Cela dit, quand ils demandent quelque chose, leur interlocuteur, non antillais, risque de le prendre comme un ordre, et donc pas très bien. Et eux, à leur tour, se demande pourquoi l’autre prend la mouche. C’est exactement l’histoire du chat et du chien. Quand ils se rencontrent, la première fois, ces deux animaux sont plutôt neutres. Voire heureux. Le chien se met à frétiller de la queue, ce qui chez lui est un signe de contentement. Las, chez le chat, c’est plutôt un signe annonciateur d’attaque. Et il se dit : « Mais pourquoi cet animal est si agressif, il faut que je me défende. Et il se met en colère, il crache, sort ses griffes, à la grande surprise du chien qui se sent trahi : Salaud de chat ! Et c’est comme ça que la bagarre commence…
Cela m’arrive tous les jours de me chamailler avec le Nôm. Pourtant, moi, je suis au courant. Il aboie, je l’envoie péter. Il est tout surpris : mais enfin, qu’est-ce que j’ai dit ?Je me souviens de mes sœurs qui, au début, trouvaient incroyable que ce mec ose me parler sur ce ton ! Comment, moi, une féministe éclairée, pouvais-je supporter ce petit c… et sa façon de parler. Heureusement, elles me l’ont dit et j’ai pu leur expliquer. Mais j’ai également expliqué au Nôm qu’il fallait aussi qu’il fasse des efforts pour comprendre ma société s’il voulait y vivre, parce que sinon, il allait au-devant de nombreux problèmes.

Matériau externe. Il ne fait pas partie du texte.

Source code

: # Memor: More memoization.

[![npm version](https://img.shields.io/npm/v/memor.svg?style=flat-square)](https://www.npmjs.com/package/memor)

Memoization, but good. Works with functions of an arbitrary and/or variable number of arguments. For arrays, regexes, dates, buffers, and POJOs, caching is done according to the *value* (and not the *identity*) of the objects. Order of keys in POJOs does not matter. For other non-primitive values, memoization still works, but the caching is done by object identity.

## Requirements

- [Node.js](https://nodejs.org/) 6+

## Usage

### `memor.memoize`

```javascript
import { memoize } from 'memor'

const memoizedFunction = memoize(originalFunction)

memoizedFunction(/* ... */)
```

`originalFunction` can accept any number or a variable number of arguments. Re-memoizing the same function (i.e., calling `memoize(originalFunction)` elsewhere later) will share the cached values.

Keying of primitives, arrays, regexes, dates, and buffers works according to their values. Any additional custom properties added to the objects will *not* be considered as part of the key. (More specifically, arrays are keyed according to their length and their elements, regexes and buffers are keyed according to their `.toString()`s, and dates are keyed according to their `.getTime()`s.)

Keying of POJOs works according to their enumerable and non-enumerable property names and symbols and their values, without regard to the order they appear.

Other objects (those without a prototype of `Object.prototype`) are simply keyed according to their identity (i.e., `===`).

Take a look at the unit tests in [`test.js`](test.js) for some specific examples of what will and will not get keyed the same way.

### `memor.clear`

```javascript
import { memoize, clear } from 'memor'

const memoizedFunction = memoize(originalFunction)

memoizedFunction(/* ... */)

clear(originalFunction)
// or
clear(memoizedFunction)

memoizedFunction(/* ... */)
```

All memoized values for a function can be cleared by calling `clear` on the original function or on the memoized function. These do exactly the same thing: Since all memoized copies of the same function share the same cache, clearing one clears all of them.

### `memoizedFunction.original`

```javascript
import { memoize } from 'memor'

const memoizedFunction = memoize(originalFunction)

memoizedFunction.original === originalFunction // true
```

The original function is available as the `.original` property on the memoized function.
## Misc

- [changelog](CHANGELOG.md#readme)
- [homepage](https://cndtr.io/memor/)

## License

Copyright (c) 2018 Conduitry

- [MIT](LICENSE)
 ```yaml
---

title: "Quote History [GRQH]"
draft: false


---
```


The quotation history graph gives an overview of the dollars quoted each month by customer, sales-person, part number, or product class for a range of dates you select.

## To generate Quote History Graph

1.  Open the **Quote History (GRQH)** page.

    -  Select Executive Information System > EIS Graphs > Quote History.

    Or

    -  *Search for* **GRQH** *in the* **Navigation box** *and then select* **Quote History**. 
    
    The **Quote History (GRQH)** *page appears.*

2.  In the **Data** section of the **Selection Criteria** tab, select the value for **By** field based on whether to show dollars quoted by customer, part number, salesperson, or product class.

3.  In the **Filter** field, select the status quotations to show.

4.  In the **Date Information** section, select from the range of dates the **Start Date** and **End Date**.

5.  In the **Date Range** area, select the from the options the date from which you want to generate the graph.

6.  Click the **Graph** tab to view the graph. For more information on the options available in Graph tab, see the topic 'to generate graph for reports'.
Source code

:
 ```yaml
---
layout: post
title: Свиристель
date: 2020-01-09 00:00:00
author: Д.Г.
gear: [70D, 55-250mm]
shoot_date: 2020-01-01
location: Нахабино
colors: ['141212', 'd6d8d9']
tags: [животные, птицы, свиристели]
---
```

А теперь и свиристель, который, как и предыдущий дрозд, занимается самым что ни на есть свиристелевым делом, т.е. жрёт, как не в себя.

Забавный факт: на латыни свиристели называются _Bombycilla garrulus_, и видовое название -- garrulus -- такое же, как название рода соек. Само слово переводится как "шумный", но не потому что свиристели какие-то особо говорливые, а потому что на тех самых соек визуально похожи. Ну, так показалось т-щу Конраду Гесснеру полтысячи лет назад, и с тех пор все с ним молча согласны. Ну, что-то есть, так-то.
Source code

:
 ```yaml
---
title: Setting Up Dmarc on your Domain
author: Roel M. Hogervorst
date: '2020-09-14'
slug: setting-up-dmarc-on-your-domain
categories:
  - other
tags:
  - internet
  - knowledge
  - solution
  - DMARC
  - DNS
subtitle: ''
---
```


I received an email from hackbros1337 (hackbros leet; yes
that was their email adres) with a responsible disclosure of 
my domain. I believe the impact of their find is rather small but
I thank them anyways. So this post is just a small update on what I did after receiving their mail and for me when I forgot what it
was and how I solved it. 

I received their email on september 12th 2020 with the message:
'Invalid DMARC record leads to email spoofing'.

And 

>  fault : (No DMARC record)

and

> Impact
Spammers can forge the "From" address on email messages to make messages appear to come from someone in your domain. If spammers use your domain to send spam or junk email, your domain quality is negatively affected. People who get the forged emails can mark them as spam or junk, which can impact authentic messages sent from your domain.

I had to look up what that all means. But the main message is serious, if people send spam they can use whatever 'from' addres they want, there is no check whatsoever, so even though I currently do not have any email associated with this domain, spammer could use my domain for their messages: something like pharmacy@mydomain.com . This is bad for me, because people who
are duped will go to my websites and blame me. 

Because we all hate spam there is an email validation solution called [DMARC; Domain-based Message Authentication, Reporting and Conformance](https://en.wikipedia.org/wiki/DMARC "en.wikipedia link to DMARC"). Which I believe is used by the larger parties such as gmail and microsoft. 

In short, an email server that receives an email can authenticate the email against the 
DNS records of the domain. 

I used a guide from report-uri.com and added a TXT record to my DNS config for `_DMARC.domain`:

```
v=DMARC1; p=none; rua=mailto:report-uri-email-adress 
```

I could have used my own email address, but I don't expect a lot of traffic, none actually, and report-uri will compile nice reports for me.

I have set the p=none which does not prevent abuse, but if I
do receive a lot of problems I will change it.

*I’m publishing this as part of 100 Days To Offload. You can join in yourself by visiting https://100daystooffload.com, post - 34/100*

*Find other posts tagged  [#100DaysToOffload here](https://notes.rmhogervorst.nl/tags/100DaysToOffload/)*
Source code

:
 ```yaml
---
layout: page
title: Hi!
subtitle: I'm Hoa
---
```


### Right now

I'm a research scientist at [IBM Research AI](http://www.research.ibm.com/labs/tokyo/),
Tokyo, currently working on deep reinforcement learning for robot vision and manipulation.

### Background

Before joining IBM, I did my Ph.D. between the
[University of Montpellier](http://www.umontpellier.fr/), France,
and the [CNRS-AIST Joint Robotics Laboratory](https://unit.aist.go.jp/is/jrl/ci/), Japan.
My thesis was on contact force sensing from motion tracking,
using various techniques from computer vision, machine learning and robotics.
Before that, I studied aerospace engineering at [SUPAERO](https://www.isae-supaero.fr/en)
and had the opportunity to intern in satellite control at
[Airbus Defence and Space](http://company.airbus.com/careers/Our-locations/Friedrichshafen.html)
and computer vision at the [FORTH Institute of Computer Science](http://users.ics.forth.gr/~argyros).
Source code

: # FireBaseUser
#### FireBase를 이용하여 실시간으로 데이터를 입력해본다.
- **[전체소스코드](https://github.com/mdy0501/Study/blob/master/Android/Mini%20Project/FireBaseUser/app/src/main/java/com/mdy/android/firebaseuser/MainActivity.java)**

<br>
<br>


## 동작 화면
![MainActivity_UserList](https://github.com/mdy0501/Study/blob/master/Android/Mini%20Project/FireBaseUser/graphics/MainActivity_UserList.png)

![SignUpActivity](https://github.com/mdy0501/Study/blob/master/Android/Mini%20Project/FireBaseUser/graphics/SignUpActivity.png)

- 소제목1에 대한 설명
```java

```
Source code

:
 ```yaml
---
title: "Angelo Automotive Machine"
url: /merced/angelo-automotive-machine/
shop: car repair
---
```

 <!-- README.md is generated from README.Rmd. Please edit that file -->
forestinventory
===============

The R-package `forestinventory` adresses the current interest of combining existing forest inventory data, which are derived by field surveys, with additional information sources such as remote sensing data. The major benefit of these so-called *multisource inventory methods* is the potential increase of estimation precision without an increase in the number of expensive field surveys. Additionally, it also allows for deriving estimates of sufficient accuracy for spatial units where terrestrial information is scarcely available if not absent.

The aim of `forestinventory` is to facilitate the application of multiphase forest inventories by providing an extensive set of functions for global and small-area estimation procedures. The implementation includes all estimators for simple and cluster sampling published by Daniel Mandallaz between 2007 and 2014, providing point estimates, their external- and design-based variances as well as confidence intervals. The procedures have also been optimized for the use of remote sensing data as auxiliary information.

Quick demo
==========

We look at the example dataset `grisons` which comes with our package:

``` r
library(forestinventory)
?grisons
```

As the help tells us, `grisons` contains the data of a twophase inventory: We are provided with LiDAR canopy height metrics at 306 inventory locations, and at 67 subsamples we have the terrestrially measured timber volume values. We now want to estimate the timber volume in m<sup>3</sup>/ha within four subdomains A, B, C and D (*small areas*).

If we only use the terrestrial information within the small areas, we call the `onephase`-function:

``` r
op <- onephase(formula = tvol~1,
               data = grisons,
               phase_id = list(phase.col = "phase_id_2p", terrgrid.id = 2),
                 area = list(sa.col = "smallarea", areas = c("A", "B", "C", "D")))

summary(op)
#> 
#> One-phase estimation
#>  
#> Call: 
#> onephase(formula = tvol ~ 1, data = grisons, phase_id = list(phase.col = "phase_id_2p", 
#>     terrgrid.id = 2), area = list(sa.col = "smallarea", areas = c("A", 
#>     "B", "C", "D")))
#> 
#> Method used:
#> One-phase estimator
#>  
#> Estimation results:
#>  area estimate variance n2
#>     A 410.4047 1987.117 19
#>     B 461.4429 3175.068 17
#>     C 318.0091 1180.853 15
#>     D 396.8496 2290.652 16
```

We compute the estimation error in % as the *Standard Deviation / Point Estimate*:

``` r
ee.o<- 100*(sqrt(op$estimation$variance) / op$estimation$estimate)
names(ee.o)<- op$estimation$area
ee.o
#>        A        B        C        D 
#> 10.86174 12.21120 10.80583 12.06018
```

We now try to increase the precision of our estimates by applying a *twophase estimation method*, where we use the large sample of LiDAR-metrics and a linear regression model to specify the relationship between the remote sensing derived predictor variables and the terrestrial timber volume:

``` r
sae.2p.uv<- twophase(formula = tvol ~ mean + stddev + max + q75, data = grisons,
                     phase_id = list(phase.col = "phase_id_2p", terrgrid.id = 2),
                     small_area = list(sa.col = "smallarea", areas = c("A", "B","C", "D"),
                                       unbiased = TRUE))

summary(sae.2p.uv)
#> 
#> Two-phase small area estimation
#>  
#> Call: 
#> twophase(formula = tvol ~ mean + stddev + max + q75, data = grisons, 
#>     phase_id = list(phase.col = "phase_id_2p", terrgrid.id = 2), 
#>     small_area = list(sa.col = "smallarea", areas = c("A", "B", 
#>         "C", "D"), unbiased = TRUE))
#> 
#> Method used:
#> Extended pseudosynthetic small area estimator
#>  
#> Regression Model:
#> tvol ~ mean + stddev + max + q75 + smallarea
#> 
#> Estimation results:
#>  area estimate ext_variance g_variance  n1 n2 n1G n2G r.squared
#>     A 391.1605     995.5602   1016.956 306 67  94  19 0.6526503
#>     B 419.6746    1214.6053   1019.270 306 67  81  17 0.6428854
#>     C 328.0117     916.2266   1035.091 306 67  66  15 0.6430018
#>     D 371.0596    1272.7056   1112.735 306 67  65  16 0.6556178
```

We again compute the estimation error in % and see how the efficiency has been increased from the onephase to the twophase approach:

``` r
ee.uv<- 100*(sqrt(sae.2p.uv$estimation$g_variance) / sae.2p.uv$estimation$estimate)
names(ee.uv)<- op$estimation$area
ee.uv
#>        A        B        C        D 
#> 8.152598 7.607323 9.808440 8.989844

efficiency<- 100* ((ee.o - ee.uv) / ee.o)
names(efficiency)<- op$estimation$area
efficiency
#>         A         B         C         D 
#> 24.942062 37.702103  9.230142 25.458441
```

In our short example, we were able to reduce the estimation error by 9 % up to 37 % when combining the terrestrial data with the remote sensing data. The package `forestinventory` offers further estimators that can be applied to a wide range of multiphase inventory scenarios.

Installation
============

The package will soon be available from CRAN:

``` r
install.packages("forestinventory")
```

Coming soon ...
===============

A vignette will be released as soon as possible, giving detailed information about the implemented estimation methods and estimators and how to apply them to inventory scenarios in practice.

Parce que lorsqu’on dit à un commerçant chez nous, ou à un serveur dans un restaurant : donnes-moi ci, donne-moi ça sans y mettre des formules de politesse, les commerçants, eux, ils ne sont pas amoureux, ils n’en ont rien à faire de comprendre. Ce qu’ils voient, c’est un malotru, Noir de surcroît, et que ça ne va pas se passer comme ça. Cela dit, avec moi aussi il faut qu’il fasse des efforts. Parce que je veux bien comprendre ce qu’on veut, il y a des moments où me faire aboyer dessus, j’apprécie moyen. Et je le dis.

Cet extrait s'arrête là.